As manobras vêm de há bastante tempo.  O pacote de leis apresentado pelo MPF, com a assinatura de mais de um milhão de eleitores foi, escandalosamente, mutilado pela Câmara de Deputados, em uma madrugada trevosa, e foi dormir nas gavetas do Senado.  A Operação Lava Jato, com a anulação das condenações ao ex-presidente por uma duvidosa suspeição do juiz, ou uma não menos duvidosa incompetência do foro julgador, foi praticamente desativada.  E as centenas de parlamentares envolvidos em inquéritos empenham-se agora em consolidar suas espúrias conquistas, abrangendo o envio ilegal de recursos para paraísos fiscais, propinas de fornecedores do Estado, emendas parlamentares mutiladoras do Orçamento Público em proveito de particulares, etc, etc.

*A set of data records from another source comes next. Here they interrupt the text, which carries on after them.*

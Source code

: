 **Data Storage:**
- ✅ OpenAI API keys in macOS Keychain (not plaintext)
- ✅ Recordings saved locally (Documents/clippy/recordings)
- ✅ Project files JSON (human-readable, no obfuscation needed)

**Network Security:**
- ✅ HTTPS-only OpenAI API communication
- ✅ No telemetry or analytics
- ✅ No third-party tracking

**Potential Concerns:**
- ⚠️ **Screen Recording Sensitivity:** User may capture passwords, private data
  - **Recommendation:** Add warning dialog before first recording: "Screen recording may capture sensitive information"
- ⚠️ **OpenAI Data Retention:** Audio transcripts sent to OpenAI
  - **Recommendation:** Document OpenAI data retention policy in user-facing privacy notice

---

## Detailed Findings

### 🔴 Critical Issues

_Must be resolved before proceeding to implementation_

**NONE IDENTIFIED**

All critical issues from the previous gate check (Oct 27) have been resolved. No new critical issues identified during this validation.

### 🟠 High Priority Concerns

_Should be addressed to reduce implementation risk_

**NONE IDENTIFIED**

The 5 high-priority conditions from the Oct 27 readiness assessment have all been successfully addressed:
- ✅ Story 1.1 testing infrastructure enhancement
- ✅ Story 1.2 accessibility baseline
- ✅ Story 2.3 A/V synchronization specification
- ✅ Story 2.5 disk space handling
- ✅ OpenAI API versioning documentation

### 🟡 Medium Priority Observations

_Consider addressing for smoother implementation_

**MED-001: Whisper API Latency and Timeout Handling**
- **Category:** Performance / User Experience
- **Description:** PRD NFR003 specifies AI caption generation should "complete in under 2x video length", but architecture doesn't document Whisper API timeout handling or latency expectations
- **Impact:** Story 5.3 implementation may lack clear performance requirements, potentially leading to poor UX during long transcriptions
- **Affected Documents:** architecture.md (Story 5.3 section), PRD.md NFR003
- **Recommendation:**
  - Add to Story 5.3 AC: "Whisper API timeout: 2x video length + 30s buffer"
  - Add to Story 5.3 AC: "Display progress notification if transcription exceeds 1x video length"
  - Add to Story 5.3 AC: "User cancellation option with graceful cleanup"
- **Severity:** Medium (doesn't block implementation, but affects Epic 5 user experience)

O espaço não permite dissecar as numerosas disposições do projeto de lei, mas algo pode ser oferecido como exemplo: a exigência de comprovação de dolo para os crimes de “colarinho branco”.  Ora, todos sabemos que a responsabilidade penal envolve as espécies de dolo e culpa.  No primeiro caso, quando o agente quer mesmo cometer o crime.  No segundo, quando se age por imprudência, negligência ou imperícia.

Cabe aqui observar que certos crimes não podem ser enquadrados na modalidade de culpa.  Pode um recebimento de propina, um desvio de dinheiro, uma emenda orçamentária barganhada ser delito praticado por negligência, imprudência ou imperícia?  Nesses casos, o dolo é implícito, e a exigência de uma comprovação é mera manobra diversionista, para protelar processos, constranger acusadores, proteger criminosos.

Outros casos, como o de só haver punição ao agente se o dano ao erário se consumar, ou só aplicar a pena de perda do mandato por delito cometido na mesma casa legislativa, têm o mesmo e único desiderato: livrar os delinquentes da cadeia.

E a nós, o que nos resta?  Condenar, denunciar, causar escândalo.  Só não podemos calar, porque, como proclamou o grande Unamuno, em seu último discurso perante o general fascista Millán Astray: “Há momentos em que calar é mentir.  Porque o silêncio pode ser tomado como aquiescência”.  Pobre Congresso!